##### Records for the task #####
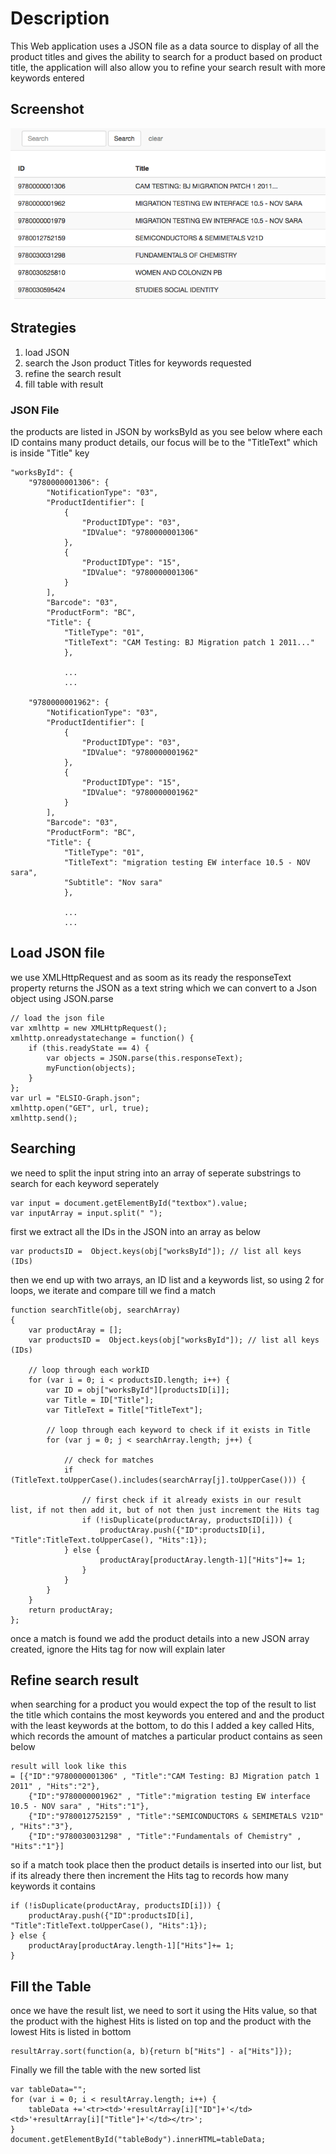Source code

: # Description

This Web application uses a JSON file as a data source to display of all the product titles and gives the ability to search for a product based on product title,
the application will also allow you to refine your search result with more keywords entered


## Screenshot
![Alt text](https://github.com/asenousy/productsSearch/blob/master/ScreenShot.png)


## Strategies

1. load JSON
2. search the Json product Titles for keywords requested
3. refine the search result
4. fill table with result

### JSON File

the products are listed in JSON by worksById as you see below where each ID contains many product details, our focus will be to the "TitleText" which is inside "Title" key

```
"worksById": {
    "9780000001306": {
        "NotificationType": "03",
        "ProductIdentifier": [
            {
                "ProductIDType": "03",
                "IDValue": "9780000001306"
            },
            {
                "ProductIDType": "15",
                "IDValue": "9780000001306"
            }
        ],
        "Barcode": "03",
        "ProductForm": "BC",
        "Title": {
            "TitleType": "01",
            "TitleText": "CAM Testing: BJ Migration patch 1 2011..."
			},
			
			...
			...
			
	"9780000001962": {
        "NotificationType": "03",
        "ProductIdentifier": [
            {
                "ProductIDType": "03",
                "IDValue": "9780000001962"
            },
            {
                "ProductIDType": "15",
                "IDValue": "9780000001962"
            }
        ],
        "Barcode": "03",
        "ProductForm": "BC",
        "Title": {
            "TitleType": "01",
            "TitleText": "migration testing EW interface 10.5 - NOV sara",
            "Subtitle": "Nov sara"
			},
			
			...
			...
```


## Load JSON file

we use XMLHttpRequest and as soom as its ready the responseText property returns the JSON as a text string which we can convert to a Json object using JSON.parse

```
// load the json file
var xmlhttp = new XMLHttpRequest();
xmlhttp.onreadystatechange = function() {
	if (this.readyState == 4) {
		var objects = JSON.parse(this.responseText);
		myFunction(objects);
	}
};
var url = "ELSIO-Graph.json";
xmlhttp.open("GET", url, true);
xmlhttp.send();
```


## Searching

we need to split the input string into an array of seperate substrings to search for each keyword seperately

```
var input = document.getElementById("textbox").value;
var inputArray = input.split(" ");
```

first we extract all the IDs in the JSON into an array as below

```
var productsID =  Object.keys(obj["worksById"]); // list all keys (IDs)
```

then we end up with two arrays, an ID list and a keywords list, so using 2 for loops, we iterate and compare till we find a match

```
function searchTitle(obj, searchArray)
{
	var productAray = [];
	var productsID =  Object.keys(obj["worksById"]); // list all keys (IDs)
		
	// loop through each workID 
	for (var i = 0; i < productsID.length; i++) {
		var ID = obj["worksById"][productsID[i]];
		var Title = ID["Title"];
		var TitleText = Title["TitleText"];
			
		// loop through each keyword to check if it exists in Title
		for (var j = 0; j < searchArray.length; j++) {
				
			// check for matches
			if (TitleText.toUpperCase().includes(searchArray[j].toUpperCase())) {
					
				// first check if it already exists in our result list, if not then add it, but of not then just increment the Hits tag
				if (!isDuplicate(productAray, productsID[i])) {	
					productAray.push({"ID":productsID[i], "Title":TitleText.toUpperCase(), "Hits":1});
			} else {		
					productAray[productAray.length-1]["Hits"]+= 1;
				}
			}
		}
	}
	return productAray;
};
```

once a match is found we add the product details into a new JSON array created, ignore the Hits tag for now will explain later


## Refine search result

when searching for a product you would expect the top of the result to list the title which contains the most keywords you entered and and the product with the least keywords at the bottom, to do this I added a key called Hits, which records the amount of matches a particular product contains as seen below

```
result will look like this
= [{"ID":"9780000001306" , "Title":"CAM Testing: BJ Migration patch 1 2011" , "Hits":"2"},
	{"ID":"9780000001962" , "Title":"migration testing EW interface 10.5 - NOV sara" , "Hits":"1"},
	{"ID":"9780012752159" , "Title":"SEMICONDUCTORS & SEMIMETALS V21D" , "Hits":"3"},
	{"ID":"9780030031298" , "Title":"Fundamentals of Chemistry" , "Hits":"1"}]
```

so if a match took place then the product details is inserted into our list, but if its already there then increment the Hits tag to records how many keywords it contains

```
if (!isDuplicate(productAray, productsID[i])) {					
	productAray.push({"ID":productsID[i], "Title":TitleText.toUpperCase(), "Hits":1});
} else {
	productAray[productAray.length-1]["Hits"]+= 1;
}
```


## Fill the Table

once we have the result list, we need to sort it using the Hits value, so that the product with the highest Hits is listed on top and the product with the lowest Hits is listed in bottom


```
resultArray.sort(function(a, b){return b["Hits"] - a["Hits"]});
```

Finally we fill the table with the new sorted list

```
var tableData="";
for (var i = 0; i < resultArray.length; i++) {
	tableData +='<tr><td>'+resultArray[i]["ID"]+'</td><td>'+resultArray[i]["Title"]+'</td></tr>';
}
document.getElementById("tableBody").innerHTML=tableData;
```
#####
## Action item
Find and copy every line in the entries above where the string "check" occurs.

## Result
		// loop through each keyword to check if it exists in Title
			// check for matches
				// first check if it already exists in our result list, if not then add it, but of not then just increment the Hits tag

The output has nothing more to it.